Mortgage rates are quickly approaching 6 percent on news that Clouseaus at the Department of Labor have discovered previously suspected but invisible jobs.
Lots of them: January and February reports combined to miss 107,000 jobs now found, and 308,000 in March. That last number may be as high-side wrong as the first-reported 21,000 in February was on the low side, but the credit markets must assume that March and the prior-month revisions are correct, and that the Fed’s patience will soon be exhausted, and then run for cover.
Running they are. Sprinting. One week ago yesterday, the yield on the 10-year T-note was 3.73 percent. At noon today, still deteriorating: 4.15 percent. The long end usually blows up worse than the short end, but not in this move, or ones now likely to follow; one week ago yesterday, the 5-year T-note yielded 2.65 percent; today, 3.14 percent.
Short rates are directly tied to the Fed, and long-term ones only by inference; there is an excellent chance that short rates will continue to rise faster than long as the Fed begins to close the gap from the present 1 percent Fed funds rate toward a 2.5 percent neutral setting, and then begin actual tightening, leaning into an expansion that at last seems to have caught employment traction.
The unusual mortgage-land consequence of a “flattening yield curve”: today, ARM rates moved more than 30-year-fixed ones. The 30s are up only .125 percent-.25 percent, while many intermediate ARMs, especially the 5-year hybrids, have risen twice as much.

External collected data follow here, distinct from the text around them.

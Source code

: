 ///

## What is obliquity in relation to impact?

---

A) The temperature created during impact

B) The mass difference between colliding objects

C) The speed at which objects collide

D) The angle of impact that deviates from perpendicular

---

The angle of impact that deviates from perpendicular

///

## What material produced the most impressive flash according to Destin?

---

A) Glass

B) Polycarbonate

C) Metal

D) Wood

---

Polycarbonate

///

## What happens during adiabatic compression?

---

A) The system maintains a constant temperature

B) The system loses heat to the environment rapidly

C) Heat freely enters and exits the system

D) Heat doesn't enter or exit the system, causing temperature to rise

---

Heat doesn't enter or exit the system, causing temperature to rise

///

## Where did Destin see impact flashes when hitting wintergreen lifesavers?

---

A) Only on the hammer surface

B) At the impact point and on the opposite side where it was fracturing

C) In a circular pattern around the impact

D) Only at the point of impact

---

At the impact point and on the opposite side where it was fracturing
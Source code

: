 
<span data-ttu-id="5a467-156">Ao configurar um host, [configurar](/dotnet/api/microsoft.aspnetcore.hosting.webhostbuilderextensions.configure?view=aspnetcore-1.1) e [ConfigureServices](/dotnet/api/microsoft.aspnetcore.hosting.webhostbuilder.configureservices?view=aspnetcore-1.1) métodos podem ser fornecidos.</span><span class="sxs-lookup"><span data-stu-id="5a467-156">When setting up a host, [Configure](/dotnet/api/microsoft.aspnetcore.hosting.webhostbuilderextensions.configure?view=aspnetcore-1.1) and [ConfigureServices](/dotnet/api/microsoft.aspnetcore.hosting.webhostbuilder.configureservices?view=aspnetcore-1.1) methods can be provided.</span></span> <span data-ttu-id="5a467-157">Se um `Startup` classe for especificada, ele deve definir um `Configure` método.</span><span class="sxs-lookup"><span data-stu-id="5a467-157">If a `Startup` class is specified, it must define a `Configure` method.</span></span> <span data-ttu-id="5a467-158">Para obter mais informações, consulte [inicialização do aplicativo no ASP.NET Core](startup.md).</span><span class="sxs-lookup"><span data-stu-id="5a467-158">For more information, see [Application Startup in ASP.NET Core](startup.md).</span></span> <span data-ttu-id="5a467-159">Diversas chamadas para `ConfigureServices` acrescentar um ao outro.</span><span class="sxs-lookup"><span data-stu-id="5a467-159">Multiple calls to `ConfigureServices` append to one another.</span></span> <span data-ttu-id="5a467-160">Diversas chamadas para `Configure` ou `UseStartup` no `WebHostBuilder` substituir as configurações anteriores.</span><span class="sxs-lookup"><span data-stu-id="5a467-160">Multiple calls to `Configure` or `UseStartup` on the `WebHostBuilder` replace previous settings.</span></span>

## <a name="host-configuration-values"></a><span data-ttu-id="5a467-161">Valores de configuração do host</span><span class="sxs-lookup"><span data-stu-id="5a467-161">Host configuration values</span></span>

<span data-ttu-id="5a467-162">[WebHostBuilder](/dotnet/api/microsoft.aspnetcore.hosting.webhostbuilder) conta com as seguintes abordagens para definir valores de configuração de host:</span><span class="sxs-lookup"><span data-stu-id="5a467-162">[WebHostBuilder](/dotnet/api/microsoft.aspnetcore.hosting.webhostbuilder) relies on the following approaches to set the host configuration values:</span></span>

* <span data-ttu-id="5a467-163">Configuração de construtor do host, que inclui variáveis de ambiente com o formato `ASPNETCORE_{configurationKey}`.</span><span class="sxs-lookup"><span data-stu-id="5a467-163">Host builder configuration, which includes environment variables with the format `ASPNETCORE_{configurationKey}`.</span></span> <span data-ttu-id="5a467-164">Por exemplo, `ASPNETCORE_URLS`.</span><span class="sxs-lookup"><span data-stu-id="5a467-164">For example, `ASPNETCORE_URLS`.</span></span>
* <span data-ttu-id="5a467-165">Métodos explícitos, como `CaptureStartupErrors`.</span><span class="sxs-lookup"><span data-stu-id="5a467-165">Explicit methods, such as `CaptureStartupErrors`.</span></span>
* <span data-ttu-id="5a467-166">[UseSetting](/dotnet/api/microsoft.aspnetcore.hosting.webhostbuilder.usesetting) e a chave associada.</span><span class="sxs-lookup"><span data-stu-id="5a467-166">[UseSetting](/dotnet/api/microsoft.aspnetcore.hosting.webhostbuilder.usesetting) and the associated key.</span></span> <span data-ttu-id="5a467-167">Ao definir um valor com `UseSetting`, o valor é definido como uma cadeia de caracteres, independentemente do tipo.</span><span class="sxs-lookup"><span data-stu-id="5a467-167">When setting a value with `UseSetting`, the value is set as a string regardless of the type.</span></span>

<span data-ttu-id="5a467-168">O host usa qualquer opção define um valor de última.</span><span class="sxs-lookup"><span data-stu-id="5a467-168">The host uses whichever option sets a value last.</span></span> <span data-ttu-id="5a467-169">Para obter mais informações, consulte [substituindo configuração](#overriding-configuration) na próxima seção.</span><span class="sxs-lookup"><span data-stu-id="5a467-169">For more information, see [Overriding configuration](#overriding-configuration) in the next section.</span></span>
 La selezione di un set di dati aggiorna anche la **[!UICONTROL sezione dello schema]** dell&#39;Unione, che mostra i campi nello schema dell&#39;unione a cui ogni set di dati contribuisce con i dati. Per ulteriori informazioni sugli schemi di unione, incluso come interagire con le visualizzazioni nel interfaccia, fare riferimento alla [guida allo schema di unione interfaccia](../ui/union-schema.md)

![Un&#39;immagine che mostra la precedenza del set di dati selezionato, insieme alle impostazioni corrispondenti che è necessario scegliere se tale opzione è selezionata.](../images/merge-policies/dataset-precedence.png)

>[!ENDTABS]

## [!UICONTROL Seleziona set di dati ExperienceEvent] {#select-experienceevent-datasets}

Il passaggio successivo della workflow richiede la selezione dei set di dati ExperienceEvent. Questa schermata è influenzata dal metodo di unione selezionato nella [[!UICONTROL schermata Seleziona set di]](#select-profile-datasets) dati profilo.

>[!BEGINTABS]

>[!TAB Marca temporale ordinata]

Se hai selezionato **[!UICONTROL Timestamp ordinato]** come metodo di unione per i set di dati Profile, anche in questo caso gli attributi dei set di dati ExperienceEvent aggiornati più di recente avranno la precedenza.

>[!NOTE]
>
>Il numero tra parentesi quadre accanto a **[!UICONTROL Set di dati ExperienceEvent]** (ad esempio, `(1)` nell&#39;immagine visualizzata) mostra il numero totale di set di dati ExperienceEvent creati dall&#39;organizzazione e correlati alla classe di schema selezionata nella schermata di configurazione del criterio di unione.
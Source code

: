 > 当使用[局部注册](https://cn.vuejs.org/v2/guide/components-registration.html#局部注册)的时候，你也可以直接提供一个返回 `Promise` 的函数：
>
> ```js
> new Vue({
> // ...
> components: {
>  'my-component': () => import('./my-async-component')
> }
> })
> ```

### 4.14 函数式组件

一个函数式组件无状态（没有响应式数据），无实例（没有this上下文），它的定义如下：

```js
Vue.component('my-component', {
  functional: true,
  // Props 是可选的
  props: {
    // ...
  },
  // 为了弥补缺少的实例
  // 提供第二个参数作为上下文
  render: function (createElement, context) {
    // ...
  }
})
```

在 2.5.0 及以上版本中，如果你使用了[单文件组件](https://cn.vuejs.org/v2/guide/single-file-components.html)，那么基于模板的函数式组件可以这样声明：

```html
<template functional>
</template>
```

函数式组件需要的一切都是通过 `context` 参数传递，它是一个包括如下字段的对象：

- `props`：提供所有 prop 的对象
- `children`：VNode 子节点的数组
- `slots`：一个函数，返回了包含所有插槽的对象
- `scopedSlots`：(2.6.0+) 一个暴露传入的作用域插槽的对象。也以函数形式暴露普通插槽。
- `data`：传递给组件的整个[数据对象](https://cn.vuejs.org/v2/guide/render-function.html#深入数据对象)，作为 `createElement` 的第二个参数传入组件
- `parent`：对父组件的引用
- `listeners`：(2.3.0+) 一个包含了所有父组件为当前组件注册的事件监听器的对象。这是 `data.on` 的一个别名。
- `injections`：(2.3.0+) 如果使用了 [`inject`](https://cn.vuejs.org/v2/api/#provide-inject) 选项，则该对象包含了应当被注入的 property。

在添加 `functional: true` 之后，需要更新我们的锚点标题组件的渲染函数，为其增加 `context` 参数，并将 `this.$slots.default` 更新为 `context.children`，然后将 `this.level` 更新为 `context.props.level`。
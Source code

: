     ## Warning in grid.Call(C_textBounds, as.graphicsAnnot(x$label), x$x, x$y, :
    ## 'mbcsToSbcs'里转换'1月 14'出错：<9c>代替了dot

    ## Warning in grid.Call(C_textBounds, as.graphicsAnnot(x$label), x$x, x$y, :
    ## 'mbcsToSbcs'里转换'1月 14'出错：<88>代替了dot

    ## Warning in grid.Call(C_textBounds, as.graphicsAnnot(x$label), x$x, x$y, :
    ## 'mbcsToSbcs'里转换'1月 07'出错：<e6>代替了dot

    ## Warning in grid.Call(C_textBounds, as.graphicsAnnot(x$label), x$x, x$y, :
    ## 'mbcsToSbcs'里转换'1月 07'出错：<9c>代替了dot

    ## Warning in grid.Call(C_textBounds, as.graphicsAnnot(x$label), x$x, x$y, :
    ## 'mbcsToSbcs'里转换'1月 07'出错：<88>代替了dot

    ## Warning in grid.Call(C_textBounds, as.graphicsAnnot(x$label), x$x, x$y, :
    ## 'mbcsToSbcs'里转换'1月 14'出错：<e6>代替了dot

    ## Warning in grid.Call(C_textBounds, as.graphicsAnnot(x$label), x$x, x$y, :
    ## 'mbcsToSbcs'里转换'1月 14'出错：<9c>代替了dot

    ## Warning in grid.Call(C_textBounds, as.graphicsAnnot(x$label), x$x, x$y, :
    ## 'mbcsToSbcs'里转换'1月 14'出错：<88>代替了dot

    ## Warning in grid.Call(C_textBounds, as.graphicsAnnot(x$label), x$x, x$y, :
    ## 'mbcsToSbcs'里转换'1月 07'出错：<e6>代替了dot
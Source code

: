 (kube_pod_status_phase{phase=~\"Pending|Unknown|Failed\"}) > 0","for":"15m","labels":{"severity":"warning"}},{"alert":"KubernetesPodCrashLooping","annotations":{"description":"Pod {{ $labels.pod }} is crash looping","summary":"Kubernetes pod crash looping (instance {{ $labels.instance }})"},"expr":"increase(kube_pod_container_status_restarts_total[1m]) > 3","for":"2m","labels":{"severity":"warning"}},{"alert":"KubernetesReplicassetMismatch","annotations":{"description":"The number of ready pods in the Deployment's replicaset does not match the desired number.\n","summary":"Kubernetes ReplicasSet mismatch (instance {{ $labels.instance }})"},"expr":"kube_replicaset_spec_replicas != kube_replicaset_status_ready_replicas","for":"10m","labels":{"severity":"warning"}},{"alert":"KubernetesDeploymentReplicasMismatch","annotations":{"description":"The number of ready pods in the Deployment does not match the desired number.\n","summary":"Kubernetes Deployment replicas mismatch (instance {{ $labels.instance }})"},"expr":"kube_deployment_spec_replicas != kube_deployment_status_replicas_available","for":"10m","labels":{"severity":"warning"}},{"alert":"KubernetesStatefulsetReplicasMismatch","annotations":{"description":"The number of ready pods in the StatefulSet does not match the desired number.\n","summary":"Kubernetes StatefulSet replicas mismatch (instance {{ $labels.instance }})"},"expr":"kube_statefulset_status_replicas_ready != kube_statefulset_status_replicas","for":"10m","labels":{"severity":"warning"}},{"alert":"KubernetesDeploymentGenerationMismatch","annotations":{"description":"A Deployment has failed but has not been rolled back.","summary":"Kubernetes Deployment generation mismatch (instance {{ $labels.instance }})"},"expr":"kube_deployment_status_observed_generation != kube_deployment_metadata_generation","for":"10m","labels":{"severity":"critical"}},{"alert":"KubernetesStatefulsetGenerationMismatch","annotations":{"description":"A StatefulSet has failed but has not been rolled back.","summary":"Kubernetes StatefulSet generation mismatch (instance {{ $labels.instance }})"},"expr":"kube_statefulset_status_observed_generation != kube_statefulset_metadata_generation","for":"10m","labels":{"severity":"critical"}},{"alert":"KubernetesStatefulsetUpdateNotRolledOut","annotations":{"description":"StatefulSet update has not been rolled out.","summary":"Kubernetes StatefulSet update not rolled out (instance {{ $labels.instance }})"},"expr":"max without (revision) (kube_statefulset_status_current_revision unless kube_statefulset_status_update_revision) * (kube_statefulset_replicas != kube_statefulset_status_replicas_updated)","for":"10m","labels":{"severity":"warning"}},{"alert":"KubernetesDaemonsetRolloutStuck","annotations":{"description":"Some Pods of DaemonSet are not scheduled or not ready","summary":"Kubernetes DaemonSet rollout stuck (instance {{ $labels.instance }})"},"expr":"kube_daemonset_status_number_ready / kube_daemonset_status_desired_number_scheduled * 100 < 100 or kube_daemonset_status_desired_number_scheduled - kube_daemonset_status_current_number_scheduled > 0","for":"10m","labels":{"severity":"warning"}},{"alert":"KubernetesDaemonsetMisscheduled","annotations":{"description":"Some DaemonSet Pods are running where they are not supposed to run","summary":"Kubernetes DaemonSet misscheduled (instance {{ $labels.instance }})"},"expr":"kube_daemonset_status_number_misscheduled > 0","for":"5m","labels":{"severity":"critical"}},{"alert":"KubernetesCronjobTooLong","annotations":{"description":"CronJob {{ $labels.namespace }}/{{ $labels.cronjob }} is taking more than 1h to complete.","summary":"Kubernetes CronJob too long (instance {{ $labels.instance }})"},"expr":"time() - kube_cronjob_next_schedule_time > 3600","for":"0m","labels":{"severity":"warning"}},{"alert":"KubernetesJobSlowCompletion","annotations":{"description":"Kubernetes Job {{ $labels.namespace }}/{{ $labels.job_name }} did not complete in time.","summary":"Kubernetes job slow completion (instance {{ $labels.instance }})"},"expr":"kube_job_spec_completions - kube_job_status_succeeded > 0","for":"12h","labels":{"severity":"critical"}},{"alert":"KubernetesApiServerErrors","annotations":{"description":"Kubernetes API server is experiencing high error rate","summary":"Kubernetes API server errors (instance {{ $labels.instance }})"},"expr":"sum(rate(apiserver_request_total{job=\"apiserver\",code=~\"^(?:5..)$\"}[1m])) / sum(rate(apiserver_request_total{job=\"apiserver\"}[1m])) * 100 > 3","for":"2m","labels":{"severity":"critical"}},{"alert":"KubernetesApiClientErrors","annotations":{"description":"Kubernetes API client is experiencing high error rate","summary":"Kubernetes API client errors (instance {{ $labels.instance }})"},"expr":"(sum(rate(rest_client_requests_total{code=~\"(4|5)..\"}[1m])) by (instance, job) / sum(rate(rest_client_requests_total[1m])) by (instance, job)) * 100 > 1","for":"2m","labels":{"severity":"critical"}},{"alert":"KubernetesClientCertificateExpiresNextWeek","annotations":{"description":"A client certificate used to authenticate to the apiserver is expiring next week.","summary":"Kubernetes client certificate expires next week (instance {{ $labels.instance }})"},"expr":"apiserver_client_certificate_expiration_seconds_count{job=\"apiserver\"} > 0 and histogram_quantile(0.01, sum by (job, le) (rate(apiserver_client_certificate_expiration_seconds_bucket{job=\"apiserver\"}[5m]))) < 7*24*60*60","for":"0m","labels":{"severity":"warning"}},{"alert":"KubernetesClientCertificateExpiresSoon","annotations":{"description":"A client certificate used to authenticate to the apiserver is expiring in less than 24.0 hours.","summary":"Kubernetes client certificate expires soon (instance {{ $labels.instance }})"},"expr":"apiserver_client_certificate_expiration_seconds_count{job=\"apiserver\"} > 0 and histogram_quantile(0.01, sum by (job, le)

As conclusive as today’s employment data may seem, they are not. Wage growth picked up one whole cent per hour. Nada. The fraction of the population in the workforce has fallen to a 16-year low, suppressed by an absence of good opportunity. There is an enormous surge in the numbers of people abandoning the hunt for normal work in favor of self-employment or claiming long-term disability (in my experience, the two are often hard to tell apart).
The single datum most stunning to me, when we tell each other that education will be the key to maintaining employment and the American standard of living: the number of college graduates aged 25 and older with jobs is today the lowest fraction since the late 1970s, and their average wage has fallen since 2001.
Jobs, yes, but what kind?
Other limitations on rapid Fed action: the overheated and fragile condition of markets for real estate, stocks and bonds. The Fed’s extreme ease has created pre-bubbles, if not the fact, but as the Fed tries to escape the bubble-box, it will risk aborting the recovery. The participants in the frothy markets are oblivious. Stocks today have taken off on the good jobs news, ignoring what it means for interest rates, stocks behaving just like the dog in the Larson cartoon, shouting exuberantly out the car window to his canine pals, “I’m going to the vet to get tutored!”
We are likely to have entered a progressive process of rising rates, gradual but high volatility, in which the Fed soon concedes that the economy is tilted toward growth and inflation, and then executes its first back-toward-neutral .25 percent as early as this summer (the Fed would love to wait until the second week of November, but if it waits, and if the data stay strong, the markets will do the work for the Fed). Mortgage hedge-tail chasing will enhance the rate volatility, producing temporary spikes like last August’s, the next maybe as soon as next week.
However, this economic expansion is the most unpredictable in modern times, as budget and geopolitical matters remain unresolved and perhaps irresolvable, as is the extent and controllability of the reflation campaign, and the absorption of excess capacity here and everywhere.